The Journal of Higher Criticism is an academic journal covering issues "dealing with historical, literary, and history-of-religion issues from the perspective of higher criticism", published by the Institute for Higher Critical Studies. The editor-in-chief is Robert M. Price. The periodical is held in the Library of Congress and other research libraries.

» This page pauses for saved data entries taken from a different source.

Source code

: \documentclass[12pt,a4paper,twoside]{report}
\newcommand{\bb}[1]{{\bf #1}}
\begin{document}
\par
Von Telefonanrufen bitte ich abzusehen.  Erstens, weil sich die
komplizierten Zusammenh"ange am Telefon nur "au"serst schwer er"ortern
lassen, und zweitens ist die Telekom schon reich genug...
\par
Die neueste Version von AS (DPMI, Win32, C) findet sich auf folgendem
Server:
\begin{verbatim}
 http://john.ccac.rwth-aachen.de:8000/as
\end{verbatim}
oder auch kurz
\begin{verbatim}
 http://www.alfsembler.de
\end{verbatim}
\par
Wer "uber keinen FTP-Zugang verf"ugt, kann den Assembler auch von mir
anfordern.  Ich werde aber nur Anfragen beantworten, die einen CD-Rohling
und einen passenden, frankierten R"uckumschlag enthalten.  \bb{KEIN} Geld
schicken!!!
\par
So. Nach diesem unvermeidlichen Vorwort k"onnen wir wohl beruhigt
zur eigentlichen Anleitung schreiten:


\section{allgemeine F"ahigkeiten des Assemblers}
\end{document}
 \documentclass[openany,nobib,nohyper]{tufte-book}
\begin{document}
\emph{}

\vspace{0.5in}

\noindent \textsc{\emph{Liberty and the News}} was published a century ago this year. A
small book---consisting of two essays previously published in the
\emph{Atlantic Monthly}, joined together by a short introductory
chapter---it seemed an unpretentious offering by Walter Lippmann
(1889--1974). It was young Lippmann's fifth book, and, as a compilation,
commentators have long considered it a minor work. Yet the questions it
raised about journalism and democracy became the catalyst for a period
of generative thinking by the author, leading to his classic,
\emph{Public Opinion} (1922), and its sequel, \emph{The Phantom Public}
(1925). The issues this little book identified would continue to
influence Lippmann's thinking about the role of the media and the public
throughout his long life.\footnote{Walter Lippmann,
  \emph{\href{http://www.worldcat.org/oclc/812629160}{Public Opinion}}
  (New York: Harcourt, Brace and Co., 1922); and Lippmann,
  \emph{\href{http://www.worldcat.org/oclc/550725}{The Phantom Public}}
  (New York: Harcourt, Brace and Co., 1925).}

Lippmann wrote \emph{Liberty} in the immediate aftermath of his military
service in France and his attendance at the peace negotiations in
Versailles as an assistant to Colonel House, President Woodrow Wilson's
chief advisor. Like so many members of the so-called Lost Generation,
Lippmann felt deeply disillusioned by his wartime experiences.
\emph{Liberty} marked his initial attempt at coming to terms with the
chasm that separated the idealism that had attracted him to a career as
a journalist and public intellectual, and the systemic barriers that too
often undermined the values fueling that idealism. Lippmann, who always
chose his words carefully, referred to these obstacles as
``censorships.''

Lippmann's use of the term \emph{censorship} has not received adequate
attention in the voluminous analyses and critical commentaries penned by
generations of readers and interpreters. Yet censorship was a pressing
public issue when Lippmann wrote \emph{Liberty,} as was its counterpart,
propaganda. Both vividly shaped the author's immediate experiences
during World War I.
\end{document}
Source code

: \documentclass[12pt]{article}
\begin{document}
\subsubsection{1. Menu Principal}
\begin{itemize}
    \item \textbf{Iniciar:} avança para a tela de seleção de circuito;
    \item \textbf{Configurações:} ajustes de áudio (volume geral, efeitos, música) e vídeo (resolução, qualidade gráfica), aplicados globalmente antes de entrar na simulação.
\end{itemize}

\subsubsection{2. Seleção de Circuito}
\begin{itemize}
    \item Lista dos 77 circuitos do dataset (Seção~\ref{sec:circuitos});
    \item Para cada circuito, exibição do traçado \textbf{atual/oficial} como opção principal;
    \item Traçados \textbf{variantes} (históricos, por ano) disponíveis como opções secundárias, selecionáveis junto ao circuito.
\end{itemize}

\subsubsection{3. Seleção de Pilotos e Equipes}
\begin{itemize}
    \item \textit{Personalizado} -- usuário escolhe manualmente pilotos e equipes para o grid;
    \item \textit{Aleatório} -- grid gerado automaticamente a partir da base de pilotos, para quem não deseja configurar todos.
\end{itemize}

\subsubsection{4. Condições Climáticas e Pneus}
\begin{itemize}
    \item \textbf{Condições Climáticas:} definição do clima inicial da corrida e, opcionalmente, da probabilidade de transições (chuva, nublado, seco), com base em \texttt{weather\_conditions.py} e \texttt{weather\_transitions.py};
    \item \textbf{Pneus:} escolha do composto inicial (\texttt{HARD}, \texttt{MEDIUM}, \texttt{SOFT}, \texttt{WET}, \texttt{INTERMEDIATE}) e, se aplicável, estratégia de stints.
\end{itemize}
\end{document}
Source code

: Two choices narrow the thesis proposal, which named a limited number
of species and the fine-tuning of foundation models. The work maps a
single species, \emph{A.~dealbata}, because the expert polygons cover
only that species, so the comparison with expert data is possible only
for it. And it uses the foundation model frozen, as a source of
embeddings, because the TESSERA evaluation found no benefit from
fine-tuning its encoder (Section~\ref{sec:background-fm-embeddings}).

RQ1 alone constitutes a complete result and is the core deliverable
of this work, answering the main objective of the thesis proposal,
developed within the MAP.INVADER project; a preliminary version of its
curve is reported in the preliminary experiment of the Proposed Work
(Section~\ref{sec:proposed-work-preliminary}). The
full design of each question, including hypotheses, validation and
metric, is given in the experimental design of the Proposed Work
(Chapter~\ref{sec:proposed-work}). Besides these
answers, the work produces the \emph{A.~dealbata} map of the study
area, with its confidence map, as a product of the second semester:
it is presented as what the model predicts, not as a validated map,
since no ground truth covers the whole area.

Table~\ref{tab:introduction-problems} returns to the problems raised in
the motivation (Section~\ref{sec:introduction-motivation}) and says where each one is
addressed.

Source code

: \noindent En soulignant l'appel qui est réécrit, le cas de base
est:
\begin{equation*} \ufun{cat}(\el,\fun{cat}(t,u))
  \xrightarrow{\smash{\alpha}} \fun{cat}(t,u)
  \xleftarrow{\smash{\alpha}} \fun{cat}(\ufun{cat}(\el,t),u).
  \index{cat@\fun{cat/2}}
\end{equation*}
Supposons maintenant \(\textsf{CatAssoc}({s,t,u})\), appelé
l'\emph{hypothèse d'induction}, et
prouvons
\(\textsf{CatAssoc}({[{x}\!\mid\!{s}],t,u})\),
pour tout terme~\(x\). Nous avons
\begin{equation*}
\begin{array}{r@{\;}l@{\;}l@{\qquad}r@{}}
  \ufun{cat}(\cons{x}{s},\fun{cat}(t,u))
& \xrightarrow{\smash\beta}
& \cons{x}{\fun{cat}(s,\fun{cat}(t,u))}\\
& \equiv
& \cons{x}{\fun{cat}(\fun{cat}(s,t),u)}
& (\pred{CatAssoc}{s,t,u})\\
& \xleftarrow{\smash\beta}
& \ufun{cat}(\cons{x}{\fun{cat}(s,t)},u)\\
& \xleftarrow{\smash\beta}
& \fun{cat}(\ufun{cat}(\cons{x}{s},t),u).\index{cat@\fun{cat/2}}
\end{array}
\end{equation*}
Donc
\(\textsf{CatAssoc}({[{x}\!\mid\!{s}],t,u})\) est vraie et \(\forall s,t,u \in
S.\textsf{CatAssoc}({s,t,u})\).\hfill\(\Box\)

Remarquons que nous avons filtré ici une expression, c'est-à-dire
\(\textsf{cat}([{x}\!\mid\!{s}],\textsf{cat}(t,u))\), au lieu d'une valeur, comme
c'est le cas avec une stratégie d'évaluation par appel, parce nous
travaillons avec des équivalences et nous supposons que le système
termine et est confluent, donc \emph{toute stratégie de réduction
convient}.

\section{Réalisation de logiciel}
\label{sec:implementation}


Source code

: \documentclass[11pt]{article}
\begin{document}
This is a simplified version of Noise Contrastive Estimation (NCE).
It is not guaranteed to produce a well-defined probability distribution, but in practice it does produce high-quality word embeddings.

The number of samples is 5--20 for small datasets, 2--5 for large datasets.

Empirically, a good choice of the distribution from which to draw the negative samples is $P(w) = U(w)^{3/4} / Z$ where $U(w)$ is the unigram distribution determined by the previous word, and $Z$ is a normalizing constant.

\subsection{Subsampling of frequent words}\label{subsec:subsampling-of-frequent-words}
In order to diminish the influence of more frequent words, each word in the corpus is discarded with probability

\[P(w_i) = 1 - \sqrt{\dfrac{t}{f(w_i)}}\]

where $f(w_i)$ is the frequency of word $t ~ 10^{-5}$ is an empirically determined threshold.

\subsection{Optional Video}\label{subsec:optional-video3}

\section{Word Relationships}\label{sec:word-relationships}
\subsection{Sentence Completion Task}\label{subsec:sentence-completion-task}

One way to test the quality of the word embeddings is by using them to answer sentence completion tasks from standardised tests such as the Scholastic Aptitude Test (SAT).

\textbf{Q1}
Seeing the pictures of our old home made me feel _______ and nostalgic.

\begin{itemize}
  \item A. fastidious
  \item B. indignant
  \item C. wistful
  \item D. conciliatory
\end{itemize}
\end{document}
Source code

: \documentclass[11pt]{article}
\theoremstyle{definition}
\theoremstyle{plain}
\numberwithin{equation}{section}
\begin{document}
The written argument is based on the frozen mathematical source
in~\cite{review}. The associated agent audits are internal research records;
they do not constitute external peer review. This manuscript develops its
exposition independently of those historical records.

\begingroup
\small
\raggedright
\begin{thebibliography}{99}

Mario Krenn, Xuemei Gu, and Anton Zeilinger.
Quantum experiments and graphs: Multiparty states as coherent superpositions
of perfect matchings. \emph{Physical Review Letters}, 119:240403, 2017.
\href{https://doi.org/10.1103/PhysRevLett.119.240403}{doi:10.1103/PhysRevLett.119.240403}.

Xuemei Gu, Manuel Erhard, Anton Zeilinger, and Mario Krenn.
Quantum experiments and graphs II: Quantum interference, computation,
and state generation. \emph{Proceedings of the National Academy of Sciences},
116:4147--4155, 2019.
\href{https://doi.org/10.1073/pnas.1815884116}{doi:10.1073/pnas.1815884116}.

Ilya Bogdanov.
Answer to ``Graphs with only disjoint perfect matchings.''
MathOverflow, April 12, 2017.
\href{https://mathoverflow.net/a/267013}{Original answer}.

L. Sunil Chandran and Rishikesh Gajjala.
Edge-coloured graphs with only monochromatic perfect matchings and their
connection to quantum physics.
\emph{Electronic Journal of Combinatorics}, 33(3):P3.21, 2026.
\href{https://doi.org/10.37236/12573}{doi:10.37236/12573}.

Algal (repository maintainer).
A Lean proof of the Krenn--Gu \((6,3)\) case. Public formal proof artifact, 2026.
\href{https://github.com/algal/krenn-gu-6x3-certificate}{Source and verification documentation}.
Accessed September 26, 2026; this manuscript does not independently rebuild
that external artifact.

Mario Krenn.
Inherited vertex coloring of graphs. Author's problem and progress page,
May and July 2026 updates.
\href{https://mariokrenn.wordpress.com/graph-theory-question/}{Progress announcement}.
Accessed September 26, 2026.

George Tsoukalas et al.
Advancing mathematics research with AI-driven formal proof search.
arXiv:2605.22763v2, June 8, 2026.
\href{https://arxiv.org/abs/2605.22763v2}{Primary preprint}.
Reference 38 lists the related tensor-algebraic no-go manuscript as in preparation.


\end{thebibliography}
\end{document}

In the introductory article, the editor criticized modern biblical scholarship as "a toothless tiger or worse yet, covert apologetics wearing the Esau-mask of criticism" and advocated a return to the "golden era of bold hypotheses and daring reconstructions associated with the great names of Baur and Tübingen".

The final issue before Doughty's retirement (volume 10, no. 2) appeared in Fall, 2003. It continued for two more issues independently of an institution with volumes 11 and 12, each with two issues before ending.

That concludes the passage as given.